= Problem =
Count the lines in the entries below that mention the string "characters", then write that number by itself.

Source texts of formatted documents:
········

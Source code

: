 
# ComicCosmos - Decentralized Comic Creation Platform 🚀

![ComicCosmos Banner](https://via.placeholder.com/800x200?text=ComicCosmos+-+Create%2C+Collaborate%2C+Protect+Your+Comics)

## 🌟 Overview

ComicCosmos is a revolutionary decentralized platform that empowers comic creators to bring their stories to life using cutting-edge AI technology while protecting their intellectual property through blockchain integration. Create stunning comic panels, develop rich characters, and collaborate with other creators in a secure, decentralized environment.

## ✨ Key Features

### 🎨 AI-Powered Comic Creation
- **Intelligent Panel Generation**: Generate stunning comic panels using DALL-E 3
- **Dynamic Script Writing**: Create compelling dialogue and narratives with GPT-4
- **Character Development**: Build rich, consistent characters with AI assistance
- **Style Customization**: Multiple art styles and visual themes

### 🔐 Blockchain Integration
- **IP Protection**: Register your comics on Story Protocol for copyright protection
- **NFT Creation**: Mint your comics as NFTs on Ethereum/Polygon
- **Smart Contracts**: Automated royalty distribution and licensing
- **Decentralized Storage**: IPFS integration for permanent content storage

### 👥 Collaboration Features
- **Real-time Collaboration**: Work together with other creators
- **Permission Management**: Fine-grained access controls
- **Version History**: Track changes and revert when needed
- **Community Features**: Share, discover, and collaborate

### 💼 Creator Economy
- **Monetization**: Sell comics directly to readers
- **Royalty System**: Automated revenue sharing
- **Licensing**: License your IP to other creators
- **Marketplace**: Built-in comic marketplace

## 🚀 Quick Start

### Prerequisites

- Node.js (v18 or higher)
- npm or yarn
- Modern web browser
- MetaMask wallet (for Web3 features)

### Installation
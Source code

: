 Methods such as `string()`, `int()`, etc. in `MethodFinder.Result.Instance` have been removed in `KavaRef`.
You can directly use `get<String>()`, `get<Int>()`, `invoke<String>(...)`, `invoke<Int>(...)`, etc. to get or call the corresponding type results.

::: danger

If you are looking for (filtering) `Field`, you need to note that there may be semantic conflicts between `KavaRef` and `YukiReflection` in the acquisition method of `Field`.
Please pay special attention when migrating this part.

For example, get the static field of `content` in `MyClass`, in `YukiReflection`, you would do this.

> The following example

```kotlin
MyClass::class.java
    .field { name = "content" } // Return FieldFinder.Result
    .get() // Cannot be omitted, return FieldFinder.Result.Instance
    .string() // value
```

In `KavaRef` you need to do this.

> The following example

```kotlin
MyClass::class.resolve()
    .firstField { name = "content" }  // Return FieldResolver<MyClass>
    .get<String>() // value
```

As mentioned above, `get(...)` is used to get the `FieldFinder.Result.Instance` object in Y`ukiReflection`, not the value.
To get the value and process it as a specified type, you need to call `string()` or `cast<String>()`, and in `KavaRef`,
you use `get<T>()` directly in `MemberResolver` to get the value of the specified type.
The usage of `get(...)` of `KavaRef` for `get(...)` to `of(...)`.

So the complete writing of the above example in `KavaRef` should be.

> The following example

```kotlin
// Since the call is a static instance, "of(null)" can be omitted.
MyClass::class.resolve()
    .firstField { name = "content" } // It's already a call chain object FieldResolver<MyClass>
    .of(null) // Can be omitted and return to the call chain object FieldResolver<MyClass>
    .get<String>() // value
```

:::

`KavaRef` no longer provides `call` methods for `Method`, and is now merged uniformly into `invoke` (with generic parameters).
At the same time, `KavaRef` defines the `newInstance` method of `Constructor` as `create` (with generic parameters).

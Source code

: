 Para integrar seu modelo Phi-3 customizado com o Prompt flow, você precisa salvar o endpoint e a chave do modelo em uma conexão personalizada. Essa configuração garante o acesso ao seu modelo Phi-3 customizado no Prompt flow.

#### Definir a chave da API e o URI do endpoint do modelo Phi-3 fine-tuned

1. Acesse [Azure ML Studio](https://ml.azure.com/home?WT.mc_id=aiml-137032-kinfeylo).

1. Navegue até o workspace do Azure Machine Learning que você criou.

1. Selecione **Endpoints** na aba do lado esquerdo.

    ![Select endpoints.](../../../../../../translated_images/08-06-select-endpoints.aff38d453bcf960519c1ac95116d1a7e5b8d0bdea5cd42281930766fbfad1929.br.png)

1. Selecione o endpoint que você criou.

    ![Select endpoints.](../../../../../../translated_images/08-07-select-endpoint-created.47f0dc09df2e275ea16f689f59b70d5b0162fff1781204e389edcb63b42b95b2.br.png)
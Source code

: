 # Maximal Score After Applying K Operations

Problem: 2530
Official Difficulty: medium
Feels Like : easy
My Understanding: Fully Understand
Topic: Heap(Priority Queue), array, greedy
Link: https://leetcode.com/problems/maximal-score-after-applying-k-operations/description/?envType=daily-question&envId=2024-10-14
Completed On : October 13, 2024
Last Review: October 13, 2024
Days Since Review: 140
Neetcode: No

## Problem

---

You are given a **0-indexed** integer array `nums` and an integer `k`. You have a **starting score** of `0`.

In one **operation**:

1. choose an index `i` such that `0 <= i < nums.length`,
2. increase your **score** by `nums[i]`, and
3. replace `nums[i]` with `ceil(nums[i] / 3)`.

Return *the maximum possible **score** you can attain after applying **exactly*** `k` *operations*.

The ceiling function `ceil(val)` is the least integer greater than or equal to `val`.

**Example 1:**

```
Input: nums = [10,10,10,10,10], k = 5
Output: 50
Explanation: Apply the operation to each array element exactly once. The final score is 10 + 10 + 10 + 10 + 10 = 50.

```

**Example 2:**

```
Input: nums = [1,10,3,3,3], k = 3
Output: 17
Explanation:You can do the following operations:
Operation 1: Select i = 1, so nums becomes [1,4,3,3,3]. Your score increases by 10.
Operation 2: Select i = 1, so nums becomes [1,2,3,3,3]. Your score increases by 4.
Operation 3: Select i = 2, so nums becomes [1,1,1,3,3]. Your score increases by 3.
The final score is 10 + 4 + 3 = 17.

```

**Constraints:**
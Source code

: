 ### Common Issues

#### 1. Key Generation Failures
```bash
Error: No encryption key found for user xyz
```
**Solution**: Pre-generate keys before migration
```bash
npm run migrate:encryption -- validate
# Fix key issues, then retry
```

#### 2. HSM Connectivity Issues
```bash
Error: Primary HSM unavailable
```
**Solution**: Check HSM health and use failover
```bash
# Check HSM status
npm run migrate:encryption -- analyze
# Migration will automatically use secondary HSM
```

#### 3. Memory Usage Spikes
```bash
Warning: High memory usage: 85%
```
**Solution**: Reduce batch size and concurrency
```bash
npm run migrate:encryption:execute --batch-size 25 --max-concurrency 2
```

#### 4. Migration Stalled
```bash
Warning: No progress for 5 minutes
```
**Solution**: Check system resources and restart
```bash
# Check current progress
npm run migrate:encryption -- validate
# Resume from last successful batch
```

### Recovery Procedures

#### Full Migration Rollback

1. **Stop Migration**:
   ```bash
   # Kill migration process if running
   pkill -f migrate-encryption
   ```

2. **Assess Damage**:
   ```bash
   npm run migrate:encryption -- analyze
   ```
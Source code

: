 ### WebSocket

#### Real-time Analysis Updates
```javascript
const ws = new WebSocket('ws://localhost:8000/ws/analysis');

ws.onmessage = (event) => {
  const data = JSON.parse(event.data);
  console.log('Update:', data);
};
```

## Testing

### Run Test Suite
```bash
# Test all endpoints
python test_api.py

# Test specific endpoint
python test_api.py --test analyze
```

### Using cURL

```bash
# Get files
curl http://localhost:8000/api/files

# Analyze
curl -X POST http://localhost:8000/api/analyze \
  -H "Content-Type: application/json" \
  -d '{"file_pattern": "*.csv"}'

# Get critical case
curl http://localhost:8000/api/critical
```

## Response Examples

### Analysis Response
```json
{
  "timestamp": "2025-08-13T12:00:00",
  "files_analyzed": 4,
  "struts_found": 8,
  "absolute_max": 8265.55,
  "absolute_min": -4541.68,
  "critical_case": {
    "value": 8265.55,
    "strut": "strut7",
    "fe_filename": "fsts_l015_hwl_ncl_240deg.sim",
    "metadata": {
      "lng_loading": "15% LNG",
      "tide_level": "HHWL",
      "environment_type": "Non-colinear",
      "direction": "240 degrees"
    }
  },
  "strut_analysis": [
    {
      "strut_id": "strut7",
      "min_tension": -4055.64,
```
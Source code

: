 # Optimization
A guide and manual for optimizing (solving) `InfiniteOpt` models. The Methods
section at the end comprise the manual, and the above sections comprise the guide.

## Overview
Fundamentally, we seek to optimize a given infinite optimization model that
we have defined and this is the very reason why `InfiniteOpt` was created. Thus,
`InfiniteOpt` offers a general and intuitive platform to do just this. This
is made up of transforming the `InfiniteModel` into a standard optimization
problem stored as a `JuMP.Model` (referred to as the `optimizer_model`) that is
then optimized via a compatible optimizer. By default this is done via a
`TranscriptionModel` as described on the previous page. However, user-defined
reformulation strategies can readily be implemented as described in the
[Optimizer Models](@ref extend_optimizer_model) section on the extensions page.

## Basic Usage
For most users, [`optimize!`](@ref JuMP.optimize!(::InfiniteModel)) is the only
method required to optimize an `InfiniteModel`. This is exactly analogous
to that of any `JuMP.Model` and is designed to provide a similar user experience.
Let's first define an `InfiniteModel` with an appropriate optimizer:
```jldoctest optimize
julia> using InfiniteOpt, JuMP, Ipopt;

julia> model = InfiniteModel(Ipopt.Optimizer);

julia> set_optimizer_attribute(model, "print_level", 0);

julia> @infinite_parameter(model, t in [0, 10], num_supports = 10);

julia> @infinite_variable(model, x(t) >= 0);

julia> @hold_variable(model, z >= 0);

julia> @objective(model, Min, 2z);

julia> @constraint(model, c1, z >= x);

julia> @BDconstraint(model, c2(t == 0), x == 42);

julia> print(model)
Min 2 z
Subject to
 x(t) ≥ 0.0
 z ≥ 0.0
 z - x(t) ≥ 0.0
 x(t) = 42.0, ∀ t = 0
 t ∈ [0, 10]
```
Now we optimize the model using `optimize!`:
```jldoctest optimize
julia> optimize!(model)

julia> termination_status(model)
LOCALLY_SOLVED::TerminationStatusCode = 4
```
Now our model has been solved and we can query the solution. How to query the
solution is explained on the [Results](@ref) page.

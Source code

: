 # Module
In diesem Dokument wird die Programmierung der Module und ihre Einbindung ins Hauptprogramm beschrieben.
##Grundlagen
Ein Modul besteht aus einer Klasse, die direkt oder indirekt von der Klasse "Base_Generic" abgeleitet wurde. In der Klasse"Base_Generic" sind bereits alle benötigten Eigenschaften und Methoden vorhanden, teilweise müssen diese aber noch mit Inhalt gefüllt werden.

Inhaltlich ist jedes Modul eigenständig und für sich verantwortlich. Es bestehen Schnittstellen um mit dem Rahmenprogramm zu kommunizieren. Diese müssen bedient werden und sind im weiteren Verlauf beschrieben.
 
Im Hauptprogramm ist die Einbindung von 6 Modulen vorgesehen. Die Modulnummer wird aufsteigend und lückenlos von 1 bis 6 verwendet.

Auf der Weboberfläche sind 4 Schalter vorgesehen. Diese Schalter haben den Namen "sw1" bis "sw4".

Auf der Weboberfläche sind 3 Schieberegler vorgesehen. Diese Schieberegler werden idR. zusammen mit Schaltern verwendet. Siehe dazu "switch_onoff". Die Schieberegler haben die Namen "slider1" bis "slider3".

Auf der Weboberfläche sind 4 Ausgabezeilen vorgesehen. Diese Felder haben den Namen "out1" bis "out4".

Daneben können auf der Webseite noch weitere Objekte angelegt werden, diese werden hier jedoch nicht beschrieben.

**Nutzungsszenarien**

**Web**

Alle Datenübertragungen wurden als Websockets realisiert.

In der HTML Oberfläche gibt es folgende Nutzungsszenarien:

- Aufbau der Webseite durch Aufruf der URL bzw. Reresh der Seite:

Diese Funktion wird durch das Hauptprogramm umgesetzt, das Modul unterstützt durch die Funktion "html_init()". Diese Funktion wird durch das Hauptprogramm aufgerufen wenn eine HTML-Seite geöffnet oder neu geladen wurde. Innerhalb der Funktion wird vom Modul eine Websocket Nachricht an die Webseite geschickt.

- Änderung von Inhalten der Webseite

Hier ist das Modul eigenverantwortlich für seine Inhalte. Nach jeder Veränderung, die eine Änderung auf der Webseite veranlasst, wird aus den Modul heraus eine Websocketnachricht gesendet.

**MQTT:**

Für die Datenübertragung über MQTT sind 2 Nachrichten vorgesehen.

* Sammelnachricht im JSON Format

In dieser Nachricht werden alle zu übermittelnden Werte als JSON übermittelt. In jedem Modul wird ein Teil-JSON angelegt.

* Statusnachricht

········

= Solution =
2